## [Data records]
● ● ● ● ● ● ●

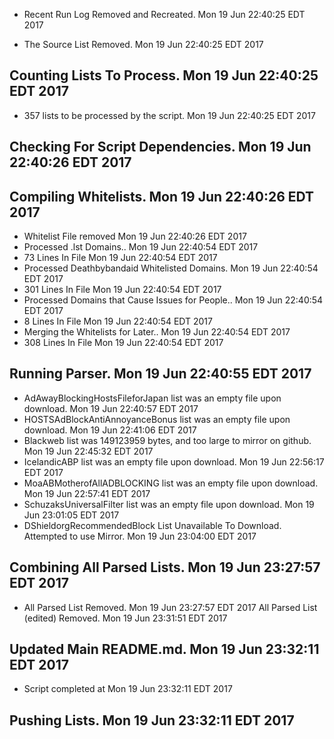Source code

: * Recent Run Log Removed and Recreated. Mon 19 Jun 22:40:25 EDT 2017

* The Source List Removed. Mon 19 Jun 22:40:25 EDT 2017
## Counting Lists To Process. Mon 19 Jun 22:40:25 EDT 2017
* 	357 lists to be processed by the script. Mon 19 Jun 22:40:25 EDT 2017

## Checking For Script Dependencies. Mon 19 Jun 22:40:26 EDT 2017

## Compiling Whitelists. Mon 19 Jun 22:40:26 EDT 2017
* Whitelist File removed Mon 19 Jun 22:40:26 EDT 2017
* Processed .lst Domains.. Mon 19 Jun 22:40:54 EDT 2017
* 	73 Lines In File Mon 19 Jun 22:40:54 EDT 2017
* Processed Deathbybandaid Whitelisted Domains. Mon 19 Jun 22:40:54 EDT 2017
* 	301 Lines In File Mon 19 Jun 22:40:54 EDT 2017
* Processed Domains that Cause Issues for People.. Mon 19 Jun 22:40:54 EDT 2017
* 	8 Lines In File Mon 19 Jun 22:40:54 EDT 2017
* Merging the Whitelists for Later.. Mon 19 Jun 22:40:54 EDT 2017
* 	308 Lines In File Mon 19 Jun 22:40:54 EDT 2017

## Running Parser. Mon 19 Jun 22:40:55 EDT 2017
* AdAwayBlockingHostsFileforJapan list was an empty file upon download. Mon 19 Jun 22:40:57 EDT 2017
* HOSTSAdBlockAntiAnnoyanceBonus list was an empty file upon download. Mon 19 Jun 22:41:06 EDT 2017
* Blackweb list was 149123959 bytes, and too large to mirror on github. Mon 19 Jun 22:45:32 EDT 2017
* IcelandicABP list was an empty file upon download. Mon 19 Jun 22:56:17 EDT 2017
* MoaABMotherofAllADBLOCKING list was an empty file upon download. Mon 19 Jun 22:57:41 EDT 2017
* SchuzaksUniversalFilter list was an empty file upon download. Mon 19 Jun 23:01:05 EDT 2017
* DShieldorgRecommendedBlock List Unavailable To Download. Attempted to use Mirror. Mon 19 Jun 23:04:00 EDT 2017

## Combining All Parsed Lists. Mon 19 Jun 23:27:57 EDT 2017
* All Parsed List Removed. Mon 19 Jun 23:27:57 EDT 2017
All Parsed List (edited) Removed. Mon 19 Jun 23:31:51 EDT 2017

## Updated Main README.md. Mon 19 Jun 23:32:11 EDT 2017

* Script completed at Mon 19 Jun 23:32:11 EDT 2017
## Pushing Lists. Mon 19 Jun 23:32:11 EDT 2017

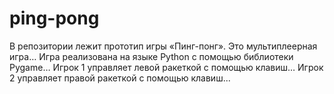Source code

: # ping-pong

В репозитории лежит прототип игры «Пинг-понг». Это мультиплеерная игра…
Игра реализована на языке Python с помощью библиотеки Pygame…
Игрок 1 управляет левой ракеткой с помощью клавиш… Игрок 2 управляет правой ракеткой с помощью клавиш...
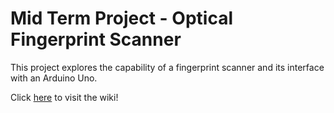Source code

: # Mid Term Project - Optical Fingerprint Scanner
This project explores the capability of a fingerprint scanner and its interface with an Arduino Uno.

Click [here](https://github.com/lhiep/optical-fingerprint-scanner/wiki) to visit the wiki!

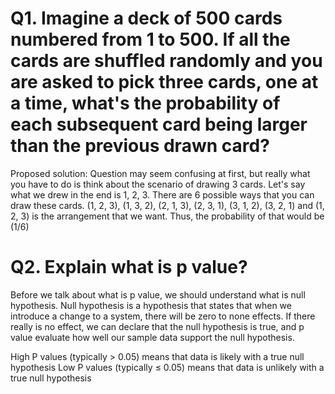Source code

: # Q1. Imagine a deck of 500 cards numbered from 1 to 500. If all the cards are shuffled randomly and you are asked to pick three cards, one at a time, what's the probability of each subsequent card being larger than the previous drawn card?


Proposed solution: Question may seem confusing at first, but really what you have to do is think about the scenario of drawing 3 cards.
Let's say what we drew in the end is 1, 2, 3. There are 6 possible ways that you can draw these cards. (1, 2, 3), (1, 3, 2), (2, 1, 3),
(2, 3, 1), (3, 1, 2), (3, 2, 1) and (1, 2, 3) is the arrangement that we want. Thus, the probability of that would be (1/6)

# Q2. Explain what is p value?
Before we talk about what is p value, we should understand what is null hypothesis. Null hypothesis is a hypothesis that states that when we
introduce a change to a system, there will be zero to none effects. If there really is no effect, we can declare that the null 
hypothesis is true, and p value evaluate how well our sample data support the null hypothesis.

High P values (typically > 0.05) means that data is likely with a true null hypothesis
Low P values (typically ≤ 0.05) means that data is unlikely with a true null hypothesis





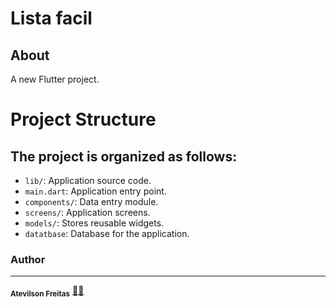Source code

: # Lista facil

## About

A new Flutter project.

# Project Structure

## The project is organized as follows:

- `lib/`: Application source code.
- `main.dart`: Application entry point.
- `components/`: Data entry module.
- `screens/`: Application screens.
- `models/`: Stores reusable widgets.
- `datatbase`: Database for the application.

### Author
---

 <sub><b>Atevilson Freitas</b></sub></a> <a href="">🧑‍💻</a>
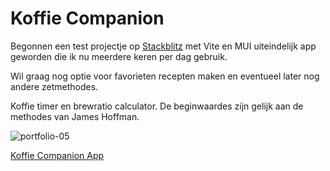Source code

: # Koffie Companion

Begonnen een test projectje op [Stackblitz](https://stackblitz.com/) met Vite en MUI uiteindelijk app geworden die ik nu meerdere keren 
per dag gebruik. 

Wil graag nog optie voor favorieten recepten maken en eventueel later nog andere zetmethodes.

Koffie timer en brewratio calculator. De beginwaardes zijn gelijk aan de methodes van James Hoffman.

![portfolio-05](https://user-images.githubusercontent.com/59474291/155140621-407814c8-2035-44bf-88aa-93d496a593b0.png)
                    

[Koffie Companion App](https://koff-ie.vercel.app/)
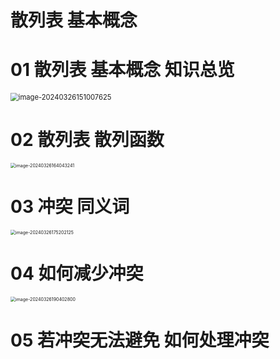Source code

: # 散列表 基本概念



# 01 散列表 基本概念 知识总览

<img src="https://cvp.oss-cn-shanghai.aliyuncs.com/picgo/202403261510700.png" alt="image-20240326151007625" style="zoom: 80%;" />



# 02 散列表 散列函数

<img src="https://cvp.oss-cn-shanghai.aliyuncs.com/picgo/202403261640577.png" alt="image-20240326164043241" style="zoom:50%;" />



# 03 冲突 同义词

<img src="https://cvp.oss-cn-shanghai.aliyuncs.com/picgo/202403261752408.png" alt="image-20240326175202125" style="zoom:50%;" />



# 04 如何减少冲突

<img src="https://cvp.oss-cn-shanghai.aliyuncs.com/picgo/202403261904110.png" alt="image-20240326190402800" style="zoom:50%;" />



# 05 若冲突无法避免 如何处理冲突
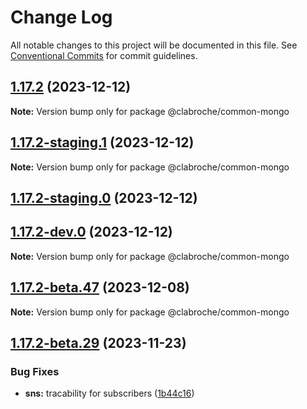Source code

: # Change Log

All notable changes to this project will be documented in this file.
See [Conventional Commits](https://conventionalcommits.org) for commit guidelines.

## [1.17.2](https://github.com/addworking/monorepo/compare/v1.17.2-staging.1...v1.17.2) (2023-12-12)

**Note:** Version bump only for package @clabroche/common-mongo

## [1.17.2-staging.1](https://github.com/addworking/monorepo/compare/v1.17.2-staging.0...v1.17.2-staging.1) (2023-12-12)

**Note:** Version bump only for package @clabroche/common-mongo

## [1.17.2-staging.0](https://github.com/addworking/monorepo/compare/v1.17.2-beta.51...v1.17.2-staging.0) (2023-12-12)

## [1.17.2-dev.0](https://github.com/addworking/monorepo/compare/v1.17.2-beta.51...v1.17.2-dev.0) (2023-12-12)

**Note:** Version bump only for package @clabroche/common-mongo

## [1.17.2-beta.47](https://github.com/addworking/monorepo/compare/v1.17.2-beta.46...v1.17.2-beta.47) (2023-12-08)

**Note:** Version bump only for package @clabroche/common-mongo

## [1.17.2-beta.29](https://github.com/addworking/monorepo/compare/v1.17.2-beta.28...v1.17.2-beta.29) (2023-11-23)

### Bug Fixes

* **sns:** tracability for subscribers ([1b44c16](https://github.com/addworking/monorepo/commit/1b44c160cf5c3405332377777b64f0e1cb9894e5))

● ● ● ● ● ● ●

## [Task instructions]
Each entry should come back exactly as written, with its pictures omitted.

## [Result of the exercise]
Source code

: * Recent Run Log Removed and Recreated. Mon 19 Jun 22:40:25 EDT 2017

* The Source List Removed. Mon 19 Jun 22:40:25 EDT 2017
## Counting Lists To Process. Mon 19 Jun 22:40:25 EDT 2017
* 	357 lists to be processed by the script. Mon 19 Jun 22:40:25 EDT 2017

## Checking For Script Dependencies. Mon 19 Jun 22:40:26 EDT 2017

## Compiling Whitelists. Mon 19 Jun 22:40:26 EDT 2017
* Whitelist File removed Mon 19 Jun 22:40:26 EDT 2017
* Processed .lst Domains.. Mon 19 Jun 22:40:54 EDT 2017
* 	73 Lines In File Mon 19 Jun 22:40:54 EDT 2017
* Processed Deathbybandaid Whitelisted Domains. Mon 19 Jun 22:40:54 EDT 2017
* 	301 Lines In File Mon 19 Jun 22:40:54 EDT 2017
* Processed Domains that Cause Issues for People.. Mon 19 Jun 22:40:54 EDT 2017
* 	8 Lines In File Mon 19 Jun 22:40:54 EDT 2017
* Merging the Whitelists for Later.. Mon 19 Jun 22:40:54 EDT 2017
* 	308 Lines In File Mon 19 Jun 22:40:54 EDT 2017

## Running Parser. Mon 19 Jun 22:40:55 EDT 2017
* AdAwayBlockingHostsFileforJapan list was an empty file upon download. Mon 19 Jun 22:40:57 EDT 2017
* HOSTSAdBlockAntiAnnoyanceBonus list was an empty file upon download. Mon 19 Jun 22:41:06 EDT 2017
* Blackweb list was 149123959 bytes, and too large to mirror on github. Mon 19 Jun 22:45:32 EDT 2017
* IcelandicABP list was an empty file upon download. Mon 19 Jun 22:56:17 EDT 2017
* MoaABMotherofAllADBLOCKING list was an empty file upon download. Mon 19 Jun 22:57:41 EDT 2017
* SchuzaksUniversalFilter list was an empty file upon download. Mon 19 Jun 23:01:05 EDT 2017
* DShieldorgRecommendedBlock List Unavailable To Download. Attempted to use Mirror. Mon 19 Jun 23:04:00 EDT 2017

## Combining All Parsed Lists. Mon 19 Jun 23:27:57 EDT 2017
* All Parsed List Removed. Mon 19 Jun 23:27:57 EDT 2017
All Parsed List (edited) Removed. Mon 19 Jun 23:31:51 EDT 2017

## Updated Main README.md. Mon 19 Jun 23:32:11 EDT 2017

* Script completed at Mon 19 Jun 23:32:11 EDT 2017
## Pushing Lists. Mon 19 Jun 23:32:11 EDT 2017

Source code

: # ping-pong

В репозитории лежит прототип игры «Пинг-понг». Это мультиплеерная игра…
Игра реализована на языке Python с помощью библиотеки Pygame…
Игрок 1 управляет левой ракеткой с помощью клавиш… Игрок 2 управляет правой ракеткой с помощью клавиш...
Source code

: # Mid Term Project - Optical Fingerprint Scanner
This project explores the capability of a fingerprint scanner and its interface with an Arduino Uno.

Click [here](https://github.com/lhiep/optical-fingerprint-scanner/wiki) to visit the wiki!

Source code

: # Q1. Imagine a deck of 500 cards numbered from 1 to 500. If all the cards are shuffled randomly and you are asked to pick three cards, one at a time, what's the probability of each subsequent card being larger than the previous drawn card?


Proposed solution: Question may seem confusing at first, but really what you have to do is think about the scenario of drawing 3 cards.
Let's say what we drew in the end is 1, 2, 3. There are 6 possible ways that you can draw these cards. (1, 2, 3), (1, 3, 2), (2, 1, 3),
(2, 3, 1), (3, 1, 2), (3, 2, 1) and (1, 2, 3) is the arrangement that we want. Thus, the probability of that would be (1/6)

# Q2. Explain what is p value?
Before we talk about what is p value, we should understand what is null hypothesis. Null hypothesis is a hypothesis that states that when we
introduce a change to a system, there will be zero to none effects. If there really is no effect, we can declare that the null 
hypothesis is true, and p value evaluate how well our sample data support the null hypothesis.

High P values (typically > 0.05) means that data is likely with a true null hypothesis
Low P values (typically ≤ 0.05) means that data is unlikely with a true null hypothesis





Source code

: # Lista facil

## About

A new Flutter project.

# Project Structure

## The project is organized as follows:

- `lib/`: Application source code.
- `main.dart`: Application entry point.
- `components/`: Data entry module.
- `screens/`: Application screens.
- `models/`: Stores reusable widgets.
- `datatbase`: Database for the application.

### Author
---

 <sub><b>Atevilson Freitas</b></sub></a> <a href="">🧑‍💻</a>
Source code

: # Koffie Companion

Begonnen een test projectje op [Stackblitz](https://stackblitz.com/) met Vite en MUI uiteindelijk app geworden die ik nu meerdere keren 
per dag gebruik. 

Wil graag nog optie voor favorieten recepten maken en eventueel later nog andere zetmethodes.

Koffie timer en brewratio calculator. De beginwaardes zijn gelijk aan de methodes van James Hoffman.

![portfolio-05](https://user-images.githubusercontent.com/59474291/155140621-407814c8-2035-44bf-88aa-93d496a593b0.png)
                    

[Koffie Companion App](https://koff-ie.vercel.app/)
Source code

: # 散列表 基本概念



# 01 散列表 基本概念 知识总览

<img src="https://cvp.oss-cn-shanghai.aliyuncs.com/picgo/202403261510700.png" alt="image-20240326151007625" style="zoom: 80%;" />



# 02 散列表 散列函数

<img src="https://cvp.oss-cn-shanghai.aliyuncs.com/picgo/202403261640577.png" alt="image-20240326164043241" style="zoom:50%;" />



# 03 冲突 同义词

<img src="https://cvp.oss-cn-shanghai.aliyuncs.com/picgo/202403261752408.png" alt="image-20240326175202125" style="zoom:50%;" />



# 04 如何减少冲突

<img src="https://cvp.oss-cn-shanghai.aliyuncs.com/picgo/202403261904110.png" alt="image-20240326190402800" style="zoom:50%;" />



# 05 若冲突无法避免 如何处理冲突
Source code

: # Change Log

All notable changes to this project will be documented in this file.
See [Conventional Commits](https://conventionalcommits.org) for commit guidelines.

## [1.17.2](https://github.com/addworking/monorepo/compare/v1.17.2-staging.1...v1.17.2) (2023-12-12)

**Note:** Version bump only for package @clabroche/common-mongo

## [1.17.2-staging.1](https://github.com/addworking/monorepo/compare/v1.17.2-staging.0...v1.17.2-staging.1) (2023-12-12)

**Note:** Version bump only for package @clabroche/common-mongo

## [1.17.2-staging.0](https://github.com/addworking/monorepo/compare/v1.17.2-beta.51...v1.17.2-staging.0) (2023-12-12)

## [1.17.2-dev.0](https://github.com/addworking/monorepo/compare/v1.17.2-beta.51...v1.17.2-dev.0) (2023-12-12)

**Note:** Version bump only for package @clabroche/common-mongo

## [1.17.2-beta.47](https://github.com/addworking/monorepo/compare/v1.17.2-beta.46...v1.17.2-beta.47) (2023-12-08)

**Note:** Version bump only for package @clabroche/common-mongo

## [1.17.2-beta.29](https://github.com/addworking/monorepo/compare/v1.17.2-beta.28...v1.17.2-beta.29) (2023-11-23)

### Bug Fixes

* **sns:** tracability for subscribers ([1b44c16](https://github.com/addworking/monorepo/commit/1b44c160cf5c3405332377777b64f0e1cb9894e5))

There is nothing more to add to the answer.